Stored data entries
****************************************
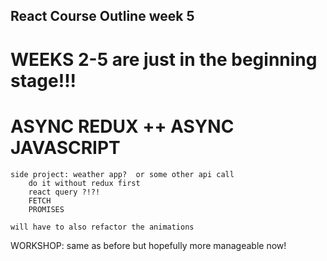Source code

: ## React Course Outline week 5

# WEEKS 2-5 are just in the beginning stage!!!

# ASYNC REDUX ++ ASYNC JAVASCRIPT

    side project: weather app?  or some other api call
        do it without redux first
        react query ?!?!
        FETCH
        PROMISES

    will have to also refactor the animations

WORKSHOP:
same as before but hopefully more manageable now!

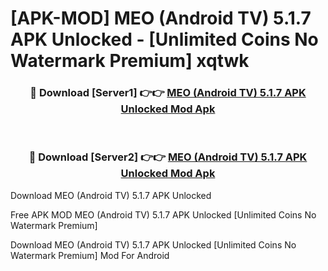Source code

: # [APK-MOD] MEO (Android TV) 5.1.7 APK Unlocked - [Unlimited Coins No Watermark Premium] xqtwk



<div align="center">
<h3>🔴 Download [Server1] 👉👉 <a href="https://momento.my/?title=MEO_(Android_TV)_5.1.7_APK_Unlocked">MEO (Android TV) 5.1.7 APK Unlocked Mod Apk</a></h3><br>

<h3>🔴 Download [Server2] 👉👉 <a href="https://momento.my/?title=MEO_(Android_TV)_5.1.7_APK_Unlocked">MEO (Android TV) 5.1.7 APK Unlocked Mod Apk</a></h3>
</div>



Download MEO (Android TV) 5.1.7 APK Unlocked 

Free APK MOD MEO (Android TV) 5.1.7 APK Unlocked [Unlimited Coins No Watermark Premium]

Download MEO (Android TV) 5.1.7 APK Unlocked [Unlimited Coins No Watermark Premium] Mod For Android
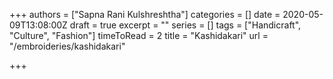 +++
authors = ["Sapna Rani Kulshreshtha"]
categories = []
date = 2020-05-09T13:08:00Z
draft = true
excerpt = ""
series = []
tags = ["Handicraft", "Culture", "Fashion"]
timeToRead = 2
title = "Kashidakari"
url = "/embroideries/kashidakari"

+++
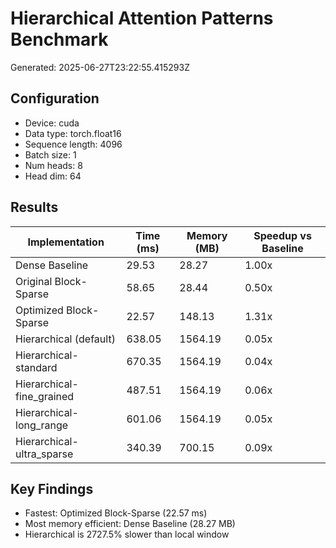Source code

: # Hierarchical Attention Patterns Benchmark

Generated: 2025-06-27T23:22:55.415293Z

## Configuration

- Device: cuda
- Data type: torch.float16
- Sequence length: 4096
- Batch size: 1
- Num heads: 8
- Head dim: 64

## Results

| Implementation | Time (ms) | Memory (MB) | Speedup vs Baseline |
|----------------|-----------|-------------|--------------------|
| Dense Baseline | 29.53 | 28.27 | 1.00x |
| Original Block-Sparse | 58.65 | 28.44 | 0.50x |
| Optimized Block-Sparse | 22.57 | 148.13 | 1.31x |
| Hierarchical (default) | 638.05 | 1564.19 | 0.05x |
| Hierarchical-standard | 670.35 | 1564.19 | 0.04x |
| Hierarchical-fine_grained | 487.51 | 1564.19 | 0.06x |
| Hierarchical-long_range | 601.06 | 1564.19 | 0.05x |
| Hierarchical-ultra_sparse | 340.39 | 700.15 | 0.09x |

## Key Findings

- Fastest: Optimized Block-Sparse (22.57 ms)
- Most memory efficient: Dense Baseline (28.27 MB)
- Hierarchical is 2727.5% slower than local window
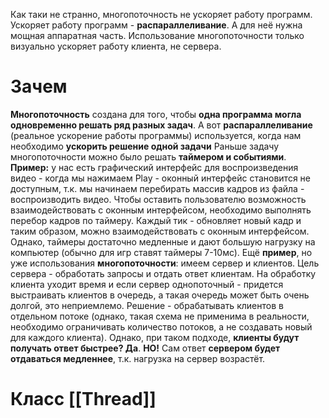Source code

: Как таки не странно, многопоточность не ускоряет работу программ. Ускоряет работу программ - **распараллеливание**. А для неё нужна мощная аппаратная часть. Использование многопоточности только визуально ускоряет работу клиента, не сервера.
# Зачем
**Многопоточность** создана для того, чтобы **одна программа могла одновременно решать ряд разных задач**.
А вот **распараллеливание** (реальное ускорение работы программы) используется, когда нам необходимо **ускорить решение одной задачи**
Раньше задачу многопоточности можно было решать **таймером и событиями**.
**Пример:** у нас есть графический интерфейс для воспроизведения видео - когда мы нажимаем Play - оконный интерфейс становится не доступным, т.к. мы начинаем перебирать массив кадров из файла - воспроизводить видео. Чтобы оставить пользователю возможность взаимодействовать с оконным интерфейсом, необходимо выполнять перебор кадров по таймеру. Каждый тик - обновляет новый кадр и таким образом, можно взаимодействовать с оконным интерфейсом. Однако, таймеры достаточно медленные и дают большую нагрузку на компьютер (обычно для игр ставят таймеры 7-10мс).
Ещё **пример**, но уже использования **многопоточности**: имеем сервер и клиентов. Цель сервера - обработать запросы и отдать ответ клиентам. На обработку клиента уходит время и если сервер однопоточный - придется выстраивать клиентов в очередь, а такая очередь может быть очень долгой, это неприемлемо. Решение - обрабатывать клиентов в отдельном потоке (однако, такая схема не применима в реальности, необходимо ограничивать количество потоков, а не создавать новый для каждого клиента). Однако, при таком подходе, **клиенты будут получать ответ быстрее? Да**. **НО!** Сам ответ **сервером будет отдаваться медленнее**, т.к. нагрузка на сервер возрастёт.
# Класс [[Thread]]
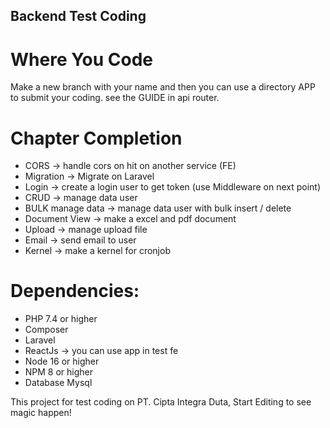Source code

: ## Backend Test Coding
# Where You Code
Make a new branch with your name and then you can use a directory APP to submit your coding.
see the GUIDE in api router.

# Chapter Completion
* CORS              -> handle cors on hit on another service (FE)
* Migration         -> Migrate on Laravel
* Login             -> create a login user to get token (use Middleware on next point)
* CRUD              -> manage data user
* BULK manage data  -> manage data user with bulk insert / delete
* Document View     -> make a excel and pdf document
* Upload            -> manage upload file
* Email             -> send email to user
* Kernel            -> make a kernel for cronjob

# Dependencies:  
* PHP 7.4 or higher
* Composer
* Laravel
* ReactJs -> you can use app in test fe
* Node 16 or higher
* NPM 8 or higher
* Database Mysql

This project for test coding on PT. Cipta Integra Duta, Start Editing to see magic happen!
****************************************
### WORK REQUEST
Leave out the pictures and reproduce the rest of the records exactly.

### RESPONSE BOX
Source code

: ## React Course Outline week 5

# WEEKS 2-5 are just in the beginning stage!!!

# ASYNC REDUX ++ ASYNC JAVASCRIPT

    side project: weather app?  or some other api call
        do it without redux first
        react query ?!?!
        FETCH
        PROMISES

    will have to also refactor the animations

WORKSHOP:
same as before but hopefully more manageable now!

Source code

: # [APK-MOD] MEO (Android TV) 5.1.7 APK Unlocked - [Unlimited Coins No Watermark Premium] xqtwk



<div align="center">
<h3>🔴 Download [Server1] 👉👉 <a href="https://momento.my/?title=MEO_(Android_TV)_5.1.7_APK_Unlocked">MEO (Android TV) 5.1.7 APK Unlocked Mod Apk</a></h3><br>

<h3>🔴 Download [Server2] 👉👉 <a href="https://momento.my/?title=MEO_(Android_TV)_5.1.7_APK_Unlocked">MEO (Android TV) 5.1.7 APK Unlocked Mod Apk</a></h3>
</div>



Download MEO (Android TV) 5.1.7 APK Unlocked 

Free APK MOD MEO (Android TV) 5.1.7 APK Unlocked [Unlimited Coins No Watermark Premium]

Download MEO (Android TV) 5.1.7 APK Unlocked [Unlimited Coins No Watermark Premium] Mod For Android
 +++
authors = ["Sapna Rani Kulshreshtha"]
categories = []
date = 2020-05-09T13:08:00Z
draft = true
excerpt = ""
series = []
tags = ["Handicraft", "Culture", "Fashion"]
timeToRead = 2
title = "Kashidakari"
url = "/embroideries/kashidakari"

+++
Source code

: # Hierarchical Attention Patterns Benchmark

Generated: 2025-06-27T23:22:55.415293Z

## Configuration

- Device: cuda
- Data type: torch.float16
- Sequence length: 4096
- Batch size: 1
- Num heads: 8
- Head dim: 64

## Results

| Implementation | Time (ms) | Memory (MB) | Speedup vs Baseline |
|----------------|-----------|-------------|--------------------|
| Dense Baseline | 29.53 | 28.27 | 1.00x |
| Original Block-Sparse | 58.65 | 28.44 | 0.50x |
| Optimized Block-Sparse | 22.57 | 148.13 | 1.31x |
| Hierarchical (default) | 638.05 | 1564.19 | 0.05x |
| Hierarchical-standard | 670.35 | 1564.19 | 0.04x |
| Hierarchical-fine_grained | 487.51 | 1564.19 | 0.06x |
| Hierarchical-long_range | 601.06 | 1564.19 | 0.05x |
| Hierarchical-ultra_sparse | 340.39 | 700.15 | 0.09x |

## Key Findings

- Fastest: Optimized Block-Sparse (22.57 ms)
- Most memory efficient: Dense Baseline (28.27 MB)
- Hierarchical is 2727.5% slower than local window
Source code

: Как таки не странно, многопоточность не ускоряет работу программ. Ускоряет работу программ - **распараллеливание**. А для неё нужна мощная аппаратная часть. Использование многопоточности только визуально ускоряет работу клиента, не сервера.
# Зачем
**Многопоточность** создана для того, чтобы **одна программа могла одновременно решать ряд разных задач**.
А вот **распараллеливание** (реальное ускорение работы программы) используется, когда нам необходимо **ускорить решение одной задачи**
Раньше задачу многопоточности можно было решать **таймером и событиями**.
**Пример:** у нас есть графический интерфейс для воспроизведения видео - когда мы нажимаем Play - оконный интерфейс становится не доступным, т.к. мы начинаем перебирать массив кадров из файла - воспроизводить видео. Чтобы оставить пользователю возможность взаимодействовать с оконным интерфейсом, необходимо выполнять перебор кадров по таймеру. Каждый тик - обновляет новый кадр и таким образом, можно взаимодействовать с оконным интерфейсом. Однако, таймеры достаточно медленные и дают большую нагрузку на компьютер (обычно для игр ставят таймеры 7-10мс).
Ещё **пример**, но уже использования **многопоточности**: имеем сервер и клиентов. Цель сервера - обработать запросы и отдать ответ клиентам. На обработку клиента уходит время и если сервер однопоточный - придется выстраивать клиентов в очередь, а такая очередь может быть очень долгой, это неприемлемо. Решение - обрабатывать клиентов в отдельном потоке (однако, такая схема не применима в реальности, необходимо ограничивать количество потоков, а не создавать новый для каждого клиента). Однако, при таком подходе, **клиенты будут получать ответ быстрее? Да**. **НО!** Сам ответ **сервером будет отдаваться медленнее**, т.к. нагрузка на сервер возрастёт.
# Класс [[Thread]]
Source code

: ## Backend Test Coding
# Where You Code
Make a new branch with your name and then you can use a directory APP to submit your coding.
see the GUIDE in api router.

# Chapter Completion
* CORS              -> handle cors on hit on another service (FE)
* Migration         -> Migrate on Laravel
* Login             -> create a login user to get token (use Middleware on next point)
* CRUD              -> manage data user
* BULK manage data  -> manage data user with bulk insert / delete
* Document View     -> make a excel and pdf document
* Upload            -> manage upload file
* Email             -> send email to user
* Kernel            -> make a kernel for cronjob

# Dependencies:  
* PHP 7.4 or higher
* Composer
* Laravel
* ReactJs -> you can use app in test fe
* Node 16 or higher
* NPM 8 or higher
* Database Mysql

This project for test coding on PT. Cipta Integra Duta, Start Editing to see magic happen!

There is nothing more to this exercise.